Dems plan to pick McManus successor 'soon'
When Deb McManus resigned her seat in the North Carolina House of Representatives several weeks ago, following felony tax charges levied against her by the state, she left all of Chatham County and parts of Lee County without a state representative.
And while the former Democratic politician embarks on her legal battle, local Democratic leaders must find someone to fill the rest of her term, which expires in late 2014.
Since her House District 54 seat covers two counties, representatives from the local Democratic Party in each county will come together to consider nominations and will then choose her successor.
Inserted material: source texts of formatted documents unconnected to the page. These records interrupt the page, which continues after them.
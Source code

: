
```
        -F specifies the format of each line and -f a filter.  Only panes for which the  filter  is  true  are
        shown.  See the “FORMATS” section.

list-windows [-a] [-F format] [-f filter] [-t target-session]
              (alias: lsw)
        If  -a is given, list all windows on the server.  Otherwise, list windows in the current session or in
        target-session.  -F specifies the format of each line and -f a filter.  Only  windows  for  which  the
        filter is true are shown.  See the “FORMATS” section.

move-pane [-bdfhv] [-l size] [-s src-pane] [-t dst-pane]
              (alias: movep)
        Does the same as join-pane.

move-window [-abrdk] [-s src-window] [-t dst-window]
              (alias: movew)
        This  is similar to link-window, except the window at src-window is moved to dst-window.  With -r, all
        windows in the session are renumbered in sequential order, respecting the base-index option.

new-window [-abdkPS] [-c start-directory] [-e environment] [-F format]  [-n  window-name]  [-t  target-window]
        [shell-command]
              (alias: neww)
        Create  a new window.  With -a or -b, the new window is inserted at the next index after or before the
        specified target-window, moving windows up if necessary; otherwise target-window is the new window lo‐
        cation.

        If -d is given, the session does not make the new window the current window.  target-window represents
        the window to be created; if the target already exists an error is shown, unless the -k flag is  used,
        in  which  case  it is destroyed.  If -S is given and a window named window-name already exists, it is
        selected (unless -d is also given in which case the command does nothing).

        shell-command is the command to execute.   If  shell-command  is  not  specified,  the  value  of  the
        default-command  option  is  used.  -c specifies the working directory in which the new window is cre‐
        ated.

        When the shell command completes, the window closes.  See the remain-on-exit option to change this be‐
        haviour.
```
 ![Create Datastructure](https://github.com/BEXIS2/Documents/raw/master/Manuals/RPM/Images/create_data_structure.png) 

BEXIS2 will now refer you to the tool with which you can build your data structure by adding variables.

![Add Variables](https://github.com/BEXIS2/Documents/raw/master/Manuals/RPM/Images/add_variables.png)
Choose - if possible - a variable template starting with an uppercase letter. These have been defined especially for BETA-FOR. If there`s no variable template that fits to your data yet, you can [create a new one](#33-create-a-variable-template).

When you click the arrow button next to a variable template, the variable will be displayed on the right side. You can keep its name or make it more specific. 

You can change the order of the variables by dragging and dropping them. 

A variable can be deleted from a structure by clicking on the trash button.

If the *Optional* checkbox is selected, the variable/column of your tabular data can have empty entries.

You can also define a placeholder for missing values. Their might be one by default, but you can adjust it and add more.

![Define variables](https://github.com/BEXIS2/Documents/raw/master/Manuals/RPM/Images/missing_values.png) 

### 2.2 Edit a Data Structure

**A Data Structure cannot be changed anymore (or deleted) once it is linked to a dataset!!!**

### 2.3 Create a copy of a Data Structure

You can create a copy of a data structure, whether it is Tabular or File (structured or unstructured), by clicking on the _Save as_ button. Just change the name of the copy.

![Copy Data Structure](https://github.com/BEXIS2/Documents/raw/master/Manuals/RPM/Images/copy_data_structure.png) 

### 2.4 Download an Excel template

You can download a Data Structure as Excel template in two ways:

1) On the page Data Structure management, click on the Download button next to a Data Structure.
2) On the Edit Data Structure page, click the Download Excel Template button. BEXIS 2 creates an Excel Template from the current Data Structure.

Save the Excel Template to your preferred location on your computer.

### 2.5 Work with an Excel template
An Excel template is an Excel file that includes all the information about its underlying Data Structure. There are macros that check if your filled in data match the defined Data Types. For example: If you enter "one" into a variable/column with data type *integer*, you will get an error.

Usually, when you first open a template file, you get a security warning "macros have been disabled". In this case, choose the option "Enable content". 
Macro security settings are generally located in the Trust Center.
Lee County Democratic Party Chairman Ann McCracken said John Kirkman and Jimmy Love, himself a former Democratic state representative who lost to current Rep. Mike Stone (R-Lee/Harnett) in 2010, will represent Lee County on the selection committee. Officers of the Chatham County Democratic Party could not be reached for comment; it's unclear who will be representing them.
From Lee County, Robert Reives II is the only person who has asked to be appointed to the remainder of McManus' term, McCracken said. Reives serves as first vice chair of the local Democratic Party, and his father is a longtime Democratic member of the Lee County Board of Commissioners. At the Wilson and Reives law firm in Sanford, he specializes in criminal law, civil litigation and personal injury.
Since McManus' resignation, Reives said he's received numerous phone calls from supporters in Lee and Chatham counties, which spurred his interest in the seat. Many things happened in the General Assembly over the last year that could have been approached with more public debate, he said.
"There is a time when you can sit back and time to participate," said Reives, who added he was concerned about the general direction the legislature was moving. "I think is an opportunity for me to participate."
If appointed, he said he'd be interested in focusing on education, the economy and women's health issues.
In Chatham County, attorney Kathie Russell is the only person to have publicly proclaimed her interest in the seat. Russell practices corporate, business and real estate law in Wake County but lives in Moncure with her children. She served on the Chatham County Board of Education from 2006 to 2010 — the same board McManus served on before her election to the General Assembly last year — and said she would focus on education among other issues.
"I am not happy with the direction of the legislature in North Carolina today." Russell, who describes herself as a protege of the late Democratic Gov. Terry Sanford, said in a written statement. "I want to be a voice for middle class and working class folks and single moms — people I can relate to."
McManus expressed similar goals before being charged with embezzling nearly $50,000 in state income tax withheld over several years, all via her role as bookkeeper of her husband's Siler City medical practice. The allegations do not involve anything she did through her political position, her attorney Elliot Abrams said in a statement.
McManus introduced 15 bills during her one-year legislative career, although none became law. They mainly focused on inequality and public education, including restoring the Teaching Fellows program, establishing a moratorium on high-stakes standardized testing and creating a scholarship fund for people who want to teach science, technology, engineering or math.
McManus' replacement should be chosen soon, McCracken said, noting that her Chatham County counterparts have experience with filling an empty seat due to the recent resignation of long-serving Democratic Sen. Ellie Kinnaird, who represented Orange and Chatham counties.
"They've done this fairly recently — it was a Senate seat with Ellie Kinnaird ... — so they know what they're doing," McCracken said.
Kinnaird resigned in August; in September the Democratic parties in Chatham and Orange counties appointed Valerie Foushee, who had been serving in the House of Representatives, to take her place. For that nomination process, Chatham County was represented by Donald Knowles and George Lucier.